## PROBLEM REQUIREMENTS
Below is a listing to copy exactly; no image goes into the copy.

## LISTED RECORDS

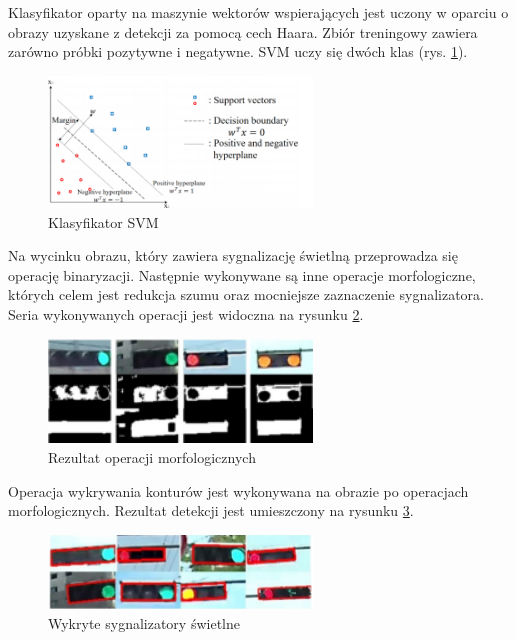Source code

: Klasyfikator oparty na maszynie wektorów wspierających jest uczony w oparciu o obrazy uzyskane z detekcji za pomocą cech Haara. Zbiór treningowy zawiera zarówno próbki pozytywne i negatywne. SVM uczy się dwóch klas (rys. \ref{fig:traffic_light2_svm}).

\begin{figure}
  \centering
  \includegraphics[width=7cm]{img/traffic_light2_svm.png}
  \caption{Klasyfikator SVM\cite{T9}}
  \label{fig:traffic_light2_svm}
\end{figure}

Na wycinku obrazu, który zawiera sygnalizację świetlną przeprowadza się operację binaryzacji. Następnie wykonywane są inne operacje morfologiczne, których celem jest redukcja szumu oraz mocniejsze zaznaczenie sygnalizatora. Seria wykonywanych operacji jest widoczna na rysunku \ref{fig:traffic_light2_morph}.

\begin{figure}
  \centering
  \includegraphics[width=7cm]{img/traffic_light2_morph.png}
  \caption{Rezultat operacji morfologicznych\cite{T9}}
  \label{fig:traffic_light2_morph}
\end{figure}

Operacja wykrywania konturów jest wykonywana na obrazie po operacjach morfologicznych. Rezultat detekcji jest umieszczony na rysunku \ref{fig:traffic_light2_result}.

\begin{figure}
  \centering
  \includegraphics[width=7cm]{img/traffic_light2_results.png}
  \caption{Wykryte sygnalizatory świetlne\cite{T9}}
  \label{fig:traffic_light2_result}
\end{figure}

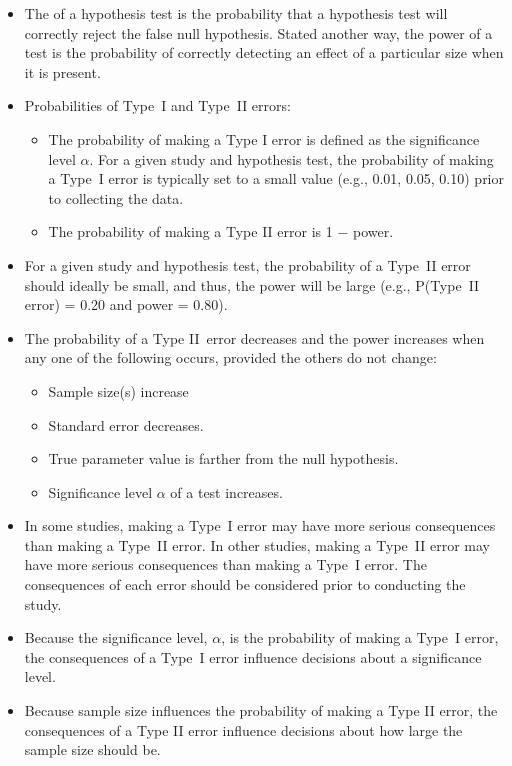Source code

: \begin{itemize}
\item The  of a hypothesis test is the probability that a hypothesis test will
correctly reject the false null hypothesis.  Stated another way, the power of a test is the probability of correctly detecting an effect of a particular size when it is present.
 

\item Probabilities of Type~I and Type~II errors:  \vspace{-1mm}
\begin{itemize}
\item The probability of making a Type I error is defined as the significance level $\alpha$. For a given study and hypothesis test, the probability of making a Type~I error is
typically set to a small value (e.g., 0.01, 0.05, 0.10) prior to collecting the data.
\item The probability of making a Type II error is 1 $-$ power.
\end{itemize}

\item For a given study and hypothesis test, the probability of a Type~II error should
ideally be small, and thus, the power will be large (e.g., P(Type~II error) = 0.20 and
power = 0.80). 

\item The probability of a Type II~error decreases and the power increases
when any one of the following occurs, provided the others do not change:
\begin{itemize}\vspace{-1mm}
\setlength{\itemsep}{0mm}
\item[i. ] Sample size(s) increase
\item[ii. ] Standard error decreases.
\item[iii. ] True parameter value is farther from the null hypothesis.
\item[iv. ] Significance level $\alpha$ of a test increases.  
\end{itemize}

\item In some studies, making a Type~I error may have more serious consequences
than making a Type~II error. In other studies, making a Type~II error may have
more serious consequences than making a Type~I error. The consequences of
each error should be considered prior to conducting the study.

\item Because the significance level, $\alpha$, is the probability of making a Type~I error, the
consequences of a Type~I error influence decisions about a significance level.

\item Because sample size influences the probability of making a Type II error, the consequences of a Type II error influence decisions about how large the
sample size should be.

\end{itemize}

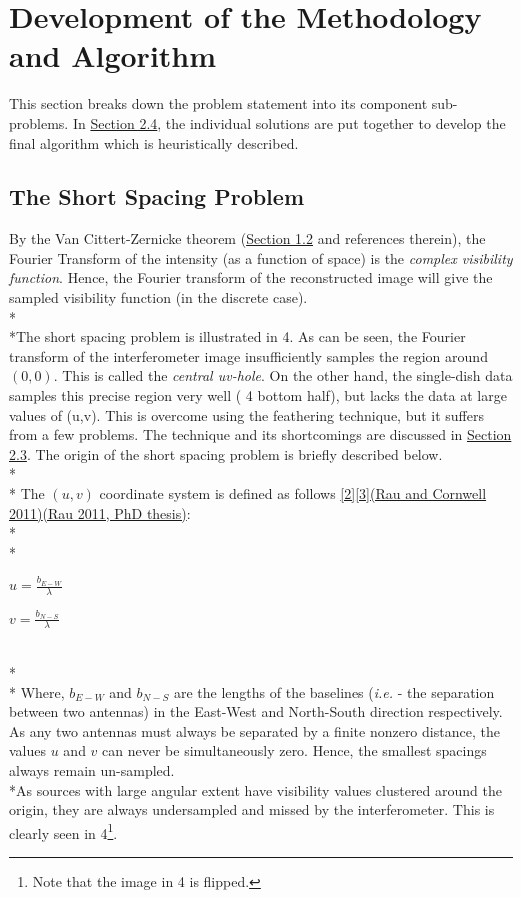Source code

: \documentclass{article}
\begin{document}
\section{Development of the Methodology and Algorithm}
This section breaks down the problem statement into its component sub-problems. In \hyperref[AlgoDevpt]{Section 2.4}, the individual solutions are put together to develop the final algorithm which is heuristically described. 
\label{shortspacingprob}\subsection{The Short Spacing Problem}
By the Van Cittert-Zernicke theorem (\hyperref[sec1.2]{Section 1.2} and references therein), the Fourier Transform of the intensity (as a function of space) is the  \textit{complex visibility function}. Hence, the Fourier transform of the reconstructed image will give the sampled visibility function (in the discrete case). \\*\\*The short spacing problem is illustrated in \figurename{ 4}. As can be seen, the Fourier transform of the interferometer image insufficiently samples the region around $(0,0)$. This is called the \textit{central uv-hole}. On the other hand, the single-dish data samples this precise region very well (\figurename{ 4} bottom half), but lacks the data at large values of (u,v). This is overcome using the feathering technique, but it suffers from a few problems. The technique and its shortcomings are discussed in \hyperref[feathering]{Section 2.3}.
The origin of the short spacing problem is briefly described below. \\*\\*
The $(u,v)$ coordinate system is defined as follows \hyperref[ref2]{[2]}\hyperref[ref3]{[3]}\hyperref[urvpaper]{(Rau and Cornwell 2011)}\hyperref[urvthesis]{(Rau 2011, PhD thesis)}:
\\*\\*
\begin{minipage}{0.4\textwidth}
$u = \frac{b_{E-W}}{\lambda}$ 
\end{minipage}
\begin{minipage}{0.4\textwidth}
$v = \frac{b_{N-S}}{\lambda} $
\end{minipage}
\\*\\*
Where, $b_{E-W}$ and $b_{N-S}$ are the lengths of the baselines (\textit{i.e.} - the separation between two antennas) in the East-West and North-South direction respectively. As any two antennas must always be separated by a finite nonzero distance, the values $u$ and $v$ can never be simultaneously zero. Hence, the smallest spacings always remain un-sampled. \\*As sources with large angular extent have visibility values clustered around the origin, they are always undersampled and missed by the interferometer. This is clearly seen in \figurename{ 4}\footnote{Note that the image in \figurename{ 4} is flipped.}.
\end{document}
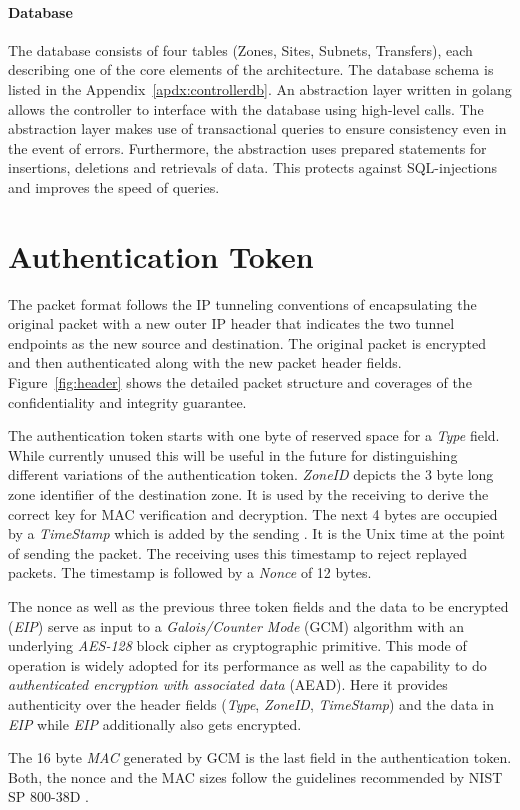 \paragraph{Database}
The database consists of four tables (Zones, Sites, Subnets, Transfers), each describing one of 
the core elements of the architecture.
The database schema is listed in the Appendix~\ref{apdx:controllerdb}. An abstraction layer 
written in golang allows the controller to interface with the database using high-level calls. 
The abstraction layer makes use of transactional queries to ensure consistency even in the event 
of errors. Furthermore, the abstraction uses prepared statements for insertions, deletions and 
retrievals of data. This protects against SQL-injections and improves the speed of queries. 


\section{Authentication Token}
\label{sec:token}

The \name packet format follows the IP tunneling conventions of encapsulating the original 
packet with a new outer IP header that indicates the two tunnel endpoints as the new source 
and destination. The original packet is encrypted and then authenticated along with the new
packet header fields. Figure~\ref{fig:header} shows the detailed packet structure and coverages 
of the confidentiality and integrity guarantee. 

The authentication token starts with one byte of reserved space for a \textit{Type} field. While 
currently unused this will be useful in the future for distinguishing different variations of 
the authentication token. \textit{ZoneID} depicts the 3 byte long zone identifier of the 
destination zone. It is used by the receiving \tp to derive the correct key for MAC verification 
and decryption. The next 4 bytes are occupied by a \textit{TimeStamp} which is added by the 
sending \tp. It is the Unix time at the point of sending the packet. The receiving \tp uses this 
timestamp to reject replayed packets. The timestamp is followed by a \textit{Nonce} of 12 bytes.

The nonce as well as the previous three token fields and the data to be encrypted (\textit{EIP}) 
serve as input to a \textit{Galois/Counter Mode} (GCM) algorithm with an underlying 
\textit{AES-128} block cipher as cryptographic primitive. This mode of operation is widely 
adopted for its performance as well as the capability to do \textit{authenticated encryption 
with associated data} (AEAD). Here it provides authenticity over the header fields 
(\textit{Type}, \textit{ZoneID}, \textit{TimeStamp}) and the data in \textit{EIP} while 
\textit{EIP} additionally also gets encrypted.

The 16 byte \textit{MAC} generated by GCM is the last field in the authentication token. Both, 
the nonce and the MAC sizes follow the guidelines recommended by NIST SP 800-38D \cite{nistgcm}.

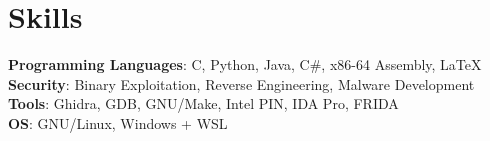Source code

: \documentclass[a4paper,10pt]{article}
\begin{document}
\section{Skills}
\begin{itemize}[leftmargin=0.15in, label={}]
    \normalsize{\item{
     \textbf{Programming Languages}{: C, Python, Java, C\#, x86-64 Assembly, LaTeX} \\
     \textbf{Security}{: Binary Exploitation, Reverse Engineering, Malware Development}\\
     \textbf{Tools}{: Ghidra, GDB, GNU/Make, Intel PIN, IDA Pro, FRIDA} \\
     \textbf{OS}{: GNU/Linux, Windows + WSL} \\
    }}
 \end{itemize}

\end{document}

## ANSWER BOX
Source code

: Klasyfikator oparty na maszynie wektorów wspierających jest uczony w oparciu o obrazy uzyskane z detekcji za pomocą cech Haara. Zbiór treningowy zawiera zarówno próbki pozytywne i negatywne. SVM uczy się dwóch klas (rys. \ref{fig:traffic_light2_svm}).

\begin{figure}
  \centering
  \includegraphics[width=7cm]{img/traffic_light2_svm.png}
  \caption{Klasyfikator SVM\cite{T9}}
  \label{fig:traffic_light2_svm}
\end{figure}

Na wycinku obrazu, który zawiera sygnalizację świetlną przeprowadza się operację binaryzacji. Następnie wykonywane są inne operacje morfologiczne, których celem jest redukcja szumu oraz mocniejsze zaznaczenie sygnalizatora. Seria wykonywanych operacji jest widoczna na rysunku \ref{fig:traffic_light2_morph}.

\begin{figure}
  \centering
  \includegraphics[width=7cm]{img/traffic_light2_morph.png}
  \caption{Rezultat operacji morfologicznych\cite{T9}}
  \label{fig:traffic_light2_morph}
\end{figure}

Operacja wykrywania konturów jest wykonywana na obrazie po operacjach morfologicznych. Rezultat detekcji jest umieszczony na rysunku \ref{fig:traffic_light2_result}.

\begin{figure}
  \centering
  \includegraphics[width=7cm]{img/traffic_light2_results.png}
  \caption{Wykryte sygnalizatory świetlne\cite{T9}}
  \label{fig:traffic_light2_result}
\end{figure}

Source code

: \begin{itemize}
\item The  of a hypothesis test is the probability that a hypothesis test will
correctly reject the false null hypothesis.  Stated another way, the power of a test is the probability of correctly detecting an effect of a particular size when it is present.
 

\item Probabilities of Type~I and Type~II errors:  \vspace{-1mm}
\begin{itemize}
\item The probability of making a Type I error is defined as the significance level $\alpha$. For a given study and hypothesis test, the probability of making a Type~I error is
typically set to a small value (e.g., 0.01, 0.05, 0.10) prior to collecting the data.
\item The probability of making a Type II error is 1 $-$ power.
\end{itemize}

\item For a given study and hypothesis test, the probability of a Type~II error should
ideally be small, and thus, the power will be large (e.g., P(Type~II error) = 0.20 and
power = 0.80). 

\item The probability of a Type II~error decreases and the power increases
when any one of the following occurs, provided the others do not change:
\begin{itemize}\vspace{-1mm}
\setlength{\itemsep}{0mm}
\item[i. ] Sample size(s) increase
\item[ii. ] Standard error decreases.
\item[iii. ] True parameter value is farther from the null hypothesis.
\item[iv. ] Significance level $\alpha$ of a test increases.  
\end{itemize}

\item In some studies, making a Type~I error may have more serious consequences
than making a Type~II error. In other studies, making a Type~II error may have
more serious consequences than making a Type~I error. The consequences of
each error should be considered prior to conducting the study.

\item Because the significance level, $\alpha$, is the probability of making a Type~I error, the
consequences of a Type~I error influence decisions about a significance level.

\item Because sample size influences the probability of making a Type II error, the consequences of a Type II error influence decisions about how large the
sample size should be.

\end{itemize}

Source code

: \documentclass{article}
\begin{document}
\section{Development of the Methodology and Algorithm}
This section breaks down the problem statement into its component sub-problems. In \hyperref[AlgoDevpt]{Section 2.4}, the individual solutions are put together to develop the final algorithm which is heuristically described. 
\label{shortspacingprob}\subsection{The Short Spacing Problem}
By the Van Cittert-Zernicke theorem (\hyperref[sec1.2]{Section 1.2} and references therein), the Fourier Transform of the intensity (as a function of space) is the  \textit{complex visibility function}. Hence, the Fourier transform of the reconstructed image will give the sampled visibility function (in the discrete case). \\*\\*The short spacing problem is illustrated in \figurename{ 4}. As can be seen, the Fourier transform of the interferometer image insufficiently samples the region around $(0,0)$. This is called the \textit{central uv-hole}. On the other hand, the single-dish data samples this precise region very well (\figurename{ 4} bottom half), but lacks the data at large values of (u,v). This is overcome using the feathering technique, but it suffers from a few problems. The technique and its shortcomings are discussed in \hyperref[feathering]{Section 2.3}.
The origin of the short spacing problem is briefly described below. \\*\\*
The $(u,v)$ coordinate system is defined as follows \hyperref[ref2]{[2]}\hyperref[ref3]{[3]}\hyperref[urvpaper]{(Rau and Cornwell 2011)}\hyperref[urvthesis]{(Rau 2011, PhD thesis)}:
\\*\\*
\begin{minipage}{0.4\textwidth}
$u = \frac{b_{E-W}}{\lambda}$ 
\end{minipage}
\begin{minipage}{0.4\textwidth}
$v = \frac{b_{N-S}}{\lambda} $
\end{minipage}
\\*\\*
Where, $b_{E-W}$ and $b_{N-S}$ are the lengths of the baselines (\textit{i.e.} - the separation between two antennas) in the East-West and North-South direction respectively. As any two antennas must always be separated by a finite nonzero distance, the values $u$ and $v$ can never be simultaneously zero. Hence, the smallest spacings always remain un-sampled. \\*As sources with large angular extent have visibility values clustered around the origin, they are always undersampled and missed by the interferometer. This is clearly seen in \figurename{ 4}\footnote{Note that the image in \figurename{ 4} is flipped.}.
\end{document}
 \paragraph{Database}
The database consists of four tables (Zones, Sites, Subnets, Transfers), each describing one of 
the core elements of the architecture.
The database schema is listed in the Appendix~\ref{apdx:controllerdb}. An abstraction layer 
written in golang allows the controller to interface with the database using high-level calls. 
The abstraction layer makes use of transactional queries to ensure consistency even in the event 
of errors. Furthermore, the abstraction uses prepared statements for insertions, deletions and 
retrievals of data. This protects against SQL-injections and improves the speed of queries. 


\section{Authentication Token}
\label{sec:token}

The \name packet format follows the IP tunneling conventions of encapsulating the original 
packet with a new outer IP header that indicates the two tunnel endpoints as the new source 
and destination. The original packet is encrypted and then authenticated along with the new
packet header fields. Figure~\ref{fig:header} shows the detailed packet structure and coverages 
of the confidentiality and integrity guarantee. 

The authentication token starts with one byte of reserved space for a \textit{Type} field. While 
currently unused this will be useful in the future for distinguishing different variations of 
the authentication token. \textit{ZoneID} depicts the 3 byte long zone identifier of the 
destination zone. It is used by the receiving \tp to derive the correct key for MAC verification 
and decryption. The next 4 bytes are occupied by a \textit{TimeStamp} which is added by the 
sending \tp. It is the Unix time at the point of sending the packet. The receiving \tp uses this 
timestamp to reject replayed packets. The timestamp is followed by a \textit{Nonce} of 12 bytes.

The nonce as well as the previous three token fields and the data to be encrypted (\textit{EIP}) 
serve as input to a \textit{Galois/Counter Mode} (GCM) algorithm with an underlying 
\textit{AES-128} block cipher as cryptographic primitive. This mode of operation is widely 
adopted for its performance as well as the capability to do \textit{authenticated encryption 
with associated data} (AEAD). Here it provides authenticity over the header fields 
(\textit{Type}, \textit{ZoneID}, \textit{TimeStamp}) and the data in \textit{EIP} while 
\textit{EIP} additionally also gets encrypted.

The 16 byte \textit{MAC} generated by GCM is the last field in the authentication token. Both, 
the nonce and the MAC sizes follow the guidelines recommended by NIST SP 800-38D \cite{nistgcm}.

Source code

: \documentclass[a4paper,10pt]{article}
\begin{document}
\section{Skills}
\begin{itemize}[leftmargin=0.15in, label={}]
    \normalsize{\item{
     \textbf{Programming Languages}{: C, Python, Java, C\#, x86-64 Assembly, LaTeX} \\
     \textbf{Security}{: Binary Exploitation, Reverse Engineering, Malware Development}\\
     \textbf{Tools}{: Ghidra, GDB, GNU/Make, Intel PIN, IDA Pro, FRIDA} \\
     \textbf{OS}{: GNU/Linux, Windows + WSL} \\
    }}
 \end{itemize}

\end{document}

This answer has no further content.